Magnetic resonance imaging is based on the interaction between a varying magnetic field (excitation termed as B1) and the hydrogen nuclei (single protons) that can be found in the form of water in the human tissues, in the presence of a strong static magnetic field (termed as Bo). The image contrast depends on proton density as well as on the way that spins react to the initial excitation. The latter can be described by two different time constants that are called T1 and T2 relaxation times. The value of T1 and T2 relaxation times depends strongly on tissue composition. More specifically, tissues with high water content presents with long T1 and T2 relaxation times, while the opposite is true for solid type of tissues. This might explain why MRI can provide excellent soft tissue contrast. By adjusting key parameters in our sequences, it is possible to acquire images where contrast is based on differences regarding proton density and T1 and T2 relaxation time values.
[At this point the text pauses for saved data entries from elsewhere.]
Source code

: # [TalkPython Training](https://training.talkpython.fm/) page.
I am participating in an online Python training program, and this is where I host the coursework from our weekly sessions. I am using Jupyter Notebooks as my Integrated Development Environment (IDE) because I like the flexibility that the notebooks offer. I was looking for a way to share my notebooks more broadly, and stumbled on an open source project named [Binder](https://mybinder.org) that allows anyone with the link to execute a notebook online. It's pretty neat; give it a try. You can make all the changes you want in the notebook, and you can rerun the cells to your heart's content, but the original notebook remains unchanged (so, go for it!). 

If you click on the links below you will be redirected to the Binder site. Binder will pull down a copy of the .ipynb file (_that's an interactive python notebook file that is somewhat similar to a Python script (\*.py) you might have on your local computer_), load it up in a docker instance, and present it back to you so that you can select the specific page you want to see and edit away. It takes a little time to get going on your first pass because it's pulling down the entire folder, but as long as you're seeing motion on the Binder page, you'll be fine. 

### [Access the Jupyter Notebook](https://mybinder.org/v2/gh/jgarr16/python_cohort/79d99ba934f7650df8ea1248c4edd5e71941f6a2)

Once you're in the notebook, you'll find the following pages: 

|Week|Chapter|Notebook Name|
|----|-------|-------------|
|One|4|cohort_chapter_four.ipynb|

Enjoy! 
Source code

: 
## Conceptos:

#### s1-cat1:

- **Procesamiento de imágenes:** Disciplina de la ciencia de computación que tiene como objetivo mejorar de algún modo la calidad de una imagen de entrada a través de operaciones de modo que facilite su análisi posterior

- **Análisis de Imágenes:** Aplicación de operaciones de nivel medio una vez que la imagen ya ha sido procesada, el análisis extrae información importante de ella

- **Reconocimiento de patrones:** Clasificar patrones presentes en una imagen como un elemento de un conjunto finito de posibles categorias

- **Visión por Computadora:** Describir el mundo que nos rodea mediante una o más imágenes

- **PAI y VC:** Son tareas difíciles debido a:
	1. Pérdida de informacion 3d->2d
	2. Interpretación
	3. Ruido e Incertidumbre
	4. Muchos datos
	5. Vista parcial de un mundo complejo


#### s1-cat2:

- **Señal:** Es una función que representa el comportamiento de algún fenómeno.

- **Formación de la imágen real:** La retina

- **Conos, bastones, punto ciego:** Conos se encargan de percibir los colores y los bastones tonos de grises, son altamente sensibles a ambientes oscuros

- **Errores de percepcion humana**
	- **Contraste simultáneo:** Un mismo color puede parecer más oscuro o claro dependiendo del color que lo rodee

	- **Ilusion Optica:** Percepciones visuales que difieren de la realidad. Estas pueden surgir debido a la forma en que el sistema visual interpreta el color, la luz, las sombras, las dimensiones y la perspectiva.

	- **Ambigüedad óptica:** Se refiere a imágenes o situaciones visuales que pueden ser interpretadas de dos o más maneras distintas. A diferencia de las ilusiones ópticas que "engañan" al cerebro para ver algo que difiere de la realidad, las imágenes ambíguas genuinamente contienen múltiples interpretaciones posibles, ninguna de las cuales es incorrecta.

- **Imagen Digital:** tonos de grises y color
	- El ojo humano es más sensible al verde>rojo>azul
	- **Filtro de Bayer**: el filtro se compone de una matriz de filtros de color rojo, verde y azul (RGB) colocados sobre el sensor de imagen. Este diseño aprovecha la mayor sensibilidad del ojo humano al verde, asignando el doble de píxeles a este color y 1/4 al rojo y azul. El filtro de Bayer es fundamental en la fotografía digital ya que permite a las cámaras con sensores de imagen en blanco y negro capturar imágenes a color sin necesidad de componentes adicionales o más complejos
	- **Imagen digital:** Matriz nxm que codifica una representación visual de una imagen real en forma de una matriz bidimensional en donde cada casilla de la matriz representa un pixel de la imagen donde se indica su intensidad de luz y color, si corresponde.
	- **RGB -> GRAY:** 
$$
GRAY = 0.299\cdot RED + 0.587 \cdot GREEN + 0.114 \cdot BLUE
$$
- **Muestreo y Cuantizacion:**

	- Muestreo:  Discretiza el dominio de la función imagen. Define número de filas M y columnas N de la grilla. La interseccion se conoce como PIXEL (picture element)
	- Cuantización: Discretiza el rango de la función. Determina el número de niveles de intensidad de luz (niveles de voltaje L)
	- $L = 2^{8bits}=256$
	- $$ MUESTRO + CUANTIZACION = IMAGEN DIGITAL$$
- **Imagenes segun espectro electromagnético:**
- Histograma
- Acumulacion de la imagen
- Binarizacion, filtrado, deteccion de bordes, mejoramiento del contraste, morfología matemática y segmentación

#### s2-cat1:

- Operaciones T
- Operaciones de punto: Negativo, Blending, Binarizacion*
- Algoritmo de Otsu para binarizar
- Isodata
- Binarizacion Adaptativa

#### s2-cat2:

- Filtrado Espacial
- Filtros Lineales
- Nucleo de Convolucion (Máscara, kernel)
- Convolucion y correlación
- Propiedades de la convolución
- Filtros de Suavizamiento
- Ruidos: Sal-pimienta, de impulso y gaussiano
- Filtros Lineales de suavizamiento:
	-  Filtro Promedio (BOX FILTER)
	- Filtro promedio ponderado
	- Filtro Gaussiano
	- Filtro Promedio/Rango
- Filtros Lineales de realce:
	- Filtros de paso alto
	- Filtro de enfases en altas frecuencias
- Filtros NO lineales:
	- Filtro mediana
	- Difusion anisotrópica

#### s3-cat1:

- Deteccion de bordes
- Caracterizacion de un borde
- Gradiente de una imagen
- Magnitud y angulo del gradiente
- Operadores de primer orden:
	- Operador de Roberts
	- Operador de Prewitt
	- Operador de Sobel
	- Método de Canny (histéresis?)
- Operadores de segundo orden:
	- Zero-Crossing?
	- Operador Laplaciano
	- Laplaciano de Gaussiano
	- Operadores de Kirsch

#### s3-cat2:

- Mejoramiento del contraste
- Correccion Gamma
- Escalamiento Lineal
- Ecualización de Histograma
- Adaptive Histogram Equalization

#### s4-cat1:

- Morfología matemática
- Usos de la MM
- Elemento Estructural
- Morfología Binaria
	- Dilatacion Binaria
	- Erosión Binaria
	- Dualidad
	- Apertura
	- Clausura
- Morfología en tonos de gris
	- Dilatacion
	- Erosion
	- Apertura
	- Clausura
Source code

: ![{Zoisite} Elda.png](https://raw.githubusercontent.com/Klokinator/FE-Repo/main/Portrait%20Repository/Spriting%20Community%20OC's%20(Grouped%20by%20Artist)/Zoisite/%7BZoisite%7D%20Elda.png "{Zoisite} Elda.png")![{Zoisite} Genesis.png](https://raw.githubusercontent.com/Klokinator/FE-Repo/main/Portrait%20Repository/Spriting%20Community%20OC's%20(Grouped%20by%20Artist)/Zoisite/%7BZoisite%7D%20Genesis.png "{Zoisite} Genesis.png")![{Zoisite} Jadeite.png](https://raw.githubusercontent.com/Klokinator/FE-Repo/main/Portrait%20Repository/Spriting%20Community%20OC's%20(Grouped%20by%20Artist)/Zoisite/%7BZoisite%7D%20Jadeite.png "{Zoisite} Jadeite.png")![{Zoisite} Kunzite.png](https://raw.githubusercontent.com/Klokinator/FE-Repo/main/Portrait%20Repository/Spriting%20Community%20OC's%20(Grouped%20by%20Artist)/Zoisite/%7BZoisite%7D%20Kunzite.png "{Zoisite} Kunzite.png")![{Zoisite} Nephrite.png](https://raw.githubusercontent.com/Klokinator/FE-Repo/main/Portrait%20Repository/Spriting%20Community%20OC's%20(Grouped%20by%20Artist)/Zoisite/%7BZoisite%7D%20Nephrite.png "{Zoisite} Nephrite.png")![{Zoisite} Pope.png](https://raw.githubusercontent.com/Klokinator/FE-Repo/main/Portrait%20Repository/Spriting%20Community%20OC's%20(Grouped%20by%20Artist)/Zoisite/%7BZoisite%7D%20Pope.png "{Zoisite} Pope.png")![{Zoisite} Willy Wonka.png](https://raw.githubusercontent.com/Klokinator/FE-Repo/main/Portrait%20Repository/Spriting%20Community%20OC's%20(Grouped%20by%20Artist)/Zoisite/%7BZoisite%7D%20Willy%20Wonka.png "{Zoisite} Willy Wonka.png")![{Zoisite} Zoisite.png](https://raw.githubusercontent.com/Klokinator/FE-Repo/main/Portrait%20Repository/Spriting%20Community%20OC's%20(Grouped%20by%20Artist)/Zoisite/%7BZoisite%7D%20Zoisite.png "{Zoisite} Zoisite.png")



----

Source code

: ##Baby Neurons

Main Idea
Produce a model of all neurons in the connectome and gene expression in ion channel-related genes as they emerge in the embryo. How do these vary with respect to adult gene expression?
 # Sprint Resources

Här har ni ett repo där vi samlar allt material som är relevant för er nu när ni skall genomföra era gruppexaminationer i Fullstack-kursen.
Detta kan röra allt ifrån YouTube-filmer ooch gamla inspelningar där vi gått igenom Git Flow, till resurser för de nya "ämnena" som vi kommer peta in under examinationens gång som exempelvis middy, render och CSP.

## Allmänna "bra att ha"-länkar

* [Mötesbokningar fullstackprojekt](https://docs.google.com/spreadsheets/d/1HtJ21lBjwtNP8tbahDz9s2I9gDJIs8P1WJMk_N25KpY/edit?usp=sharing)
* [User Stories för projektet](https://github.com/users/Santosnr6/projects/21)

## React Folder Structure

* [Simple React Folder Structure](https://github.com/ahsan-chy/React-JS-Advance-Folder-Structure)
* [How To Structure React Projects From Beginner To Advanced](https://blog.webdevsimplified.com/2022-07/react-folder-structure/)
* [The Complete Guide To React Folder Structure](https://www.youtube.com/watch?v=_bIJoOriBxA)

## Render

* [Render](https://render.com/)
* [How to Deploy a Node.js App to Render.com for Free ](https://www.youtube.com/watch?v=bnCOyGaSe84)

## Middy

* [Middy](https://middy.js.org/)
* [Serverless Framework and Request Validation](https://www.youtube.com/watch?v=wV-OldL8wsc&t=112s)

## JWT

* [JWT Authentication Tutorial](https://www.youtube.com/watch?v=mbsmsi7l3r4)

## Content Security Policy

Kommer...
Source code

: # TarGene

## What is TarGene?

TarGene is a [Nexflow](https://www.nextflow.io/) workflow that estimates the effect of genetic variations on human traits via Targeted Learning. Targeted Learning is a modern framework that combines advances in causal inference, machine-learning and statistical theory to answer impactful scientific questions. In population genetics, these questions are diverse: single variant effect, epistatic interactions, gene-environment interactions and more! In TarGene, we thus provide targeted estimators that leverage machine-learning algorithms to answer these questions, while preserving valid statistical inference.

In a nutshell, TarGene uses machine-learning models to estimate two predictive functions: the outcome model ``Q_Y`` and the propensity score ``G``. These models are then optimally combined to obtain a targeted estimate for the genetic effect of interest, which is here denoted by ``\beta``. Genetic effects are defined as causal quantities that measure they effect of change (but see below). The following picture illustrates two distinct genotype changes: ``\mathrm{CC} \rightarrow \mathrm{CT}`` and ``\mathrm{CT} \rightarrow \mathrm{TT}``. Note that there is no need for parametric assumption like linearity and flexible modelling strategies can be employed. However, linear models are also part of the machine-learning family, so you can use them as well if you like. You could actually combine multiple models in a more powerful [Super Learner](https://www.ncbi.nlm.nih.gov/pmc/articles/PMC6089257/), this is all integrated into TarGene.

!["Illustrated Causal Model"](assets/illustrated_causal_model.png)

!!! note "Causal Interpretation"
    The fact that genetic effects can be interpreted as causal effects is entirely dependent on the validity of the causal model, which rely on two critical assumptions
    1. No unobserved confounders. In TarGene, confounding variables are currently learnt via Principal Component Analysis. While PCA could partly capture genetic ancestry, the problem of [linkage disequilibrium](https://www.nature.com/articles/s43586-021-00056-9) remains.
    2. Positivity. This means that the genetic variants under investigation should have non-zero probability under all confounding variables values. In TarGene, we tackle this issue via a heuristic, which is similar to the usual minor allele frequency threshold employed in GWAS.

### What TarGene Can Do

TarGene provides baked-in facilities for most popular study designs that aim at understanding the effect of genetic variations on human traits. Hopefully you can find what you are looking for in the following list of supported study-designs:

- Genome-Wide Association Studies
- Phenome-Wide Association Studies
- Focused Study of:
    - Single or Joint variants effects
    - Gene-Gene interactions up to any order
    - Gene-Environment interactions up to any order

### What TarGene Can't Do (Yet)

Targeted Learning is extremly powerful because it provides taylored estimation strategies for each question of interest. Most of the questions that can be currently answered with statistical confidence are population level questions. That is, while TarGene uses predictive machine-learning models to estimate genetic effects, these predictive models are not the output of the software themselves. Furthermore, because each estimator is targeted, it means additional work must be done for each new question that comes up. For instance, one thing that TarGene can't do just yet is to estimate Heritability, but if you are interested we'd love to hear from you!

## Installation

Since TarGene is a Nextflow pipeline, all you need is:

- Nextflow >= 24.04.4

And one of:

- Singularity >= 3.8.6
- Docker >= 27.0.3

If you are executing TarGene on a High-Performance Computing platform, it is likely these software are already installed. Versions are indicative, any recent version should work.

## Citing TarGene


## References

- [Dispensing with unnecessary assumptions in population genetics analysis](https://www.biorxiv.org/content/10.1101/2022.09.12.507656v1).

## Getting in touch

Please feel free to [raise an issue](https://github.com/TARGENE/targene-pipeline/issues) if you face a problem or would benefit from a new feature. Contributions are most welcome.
Recent technical advances in the field of hardware and software made new applications feasible. The most important one among them maybe the diffusion-weighted imaging. This technique is well known from its applications in the brain to study acute ischemia and tumors [). So, increased diffusion of the water molecules can be found in most of the benign lesions due to the destruction of tissue architecture and presence of edema, while increased cellularity is responsible for restricted diffusion that is a hallmark of malignant lesions.

Technical limitations in gradient systems are responsible for the contamination of diffusion images contrast from other mechanisms like T2 or T1 relaxation. To minimize these effects, the shortest available echo time should be selected on the diffusion pulse sequence. In the setting of a weak gradient system, the minimal echo time that can be achieved may still be too long and therefore significant T2 contamination may take place. In order to avoid the so-called T2 shine through effects (based on T2 relaxation contamination), an alternative strategy includes the reconstruction of apparent diffusion coefficient maps that are parametric images and contain pure quantitative diffusion information. The apparent diffusion coefficient (ADC) is a physical property of each individual tissue and its value is mainly affected mostly by the size of extracellular space. In these ADC maps, benign lesions that generally result in the enlargement of extracellular space due to increased water content, which presents as bright areas (high ADC values), whereas malignant lesions commonly expressed by hypercellularity result in shrinkage of extracellular space and present as dark areas (low ADC values). One of the most important challenges for abdominal applications of diffusion is physiological motion. There are two different approaches to overcome this problem, the utilization of either breath-holding or respiratory triggering techniques. In case of breath holding, the resulting diffusion images suffer from low spatial resolution. Respiratory-triggered diffusion sequences may reduce respiratory-related artifacts, in the setting of stable respiratory cycle.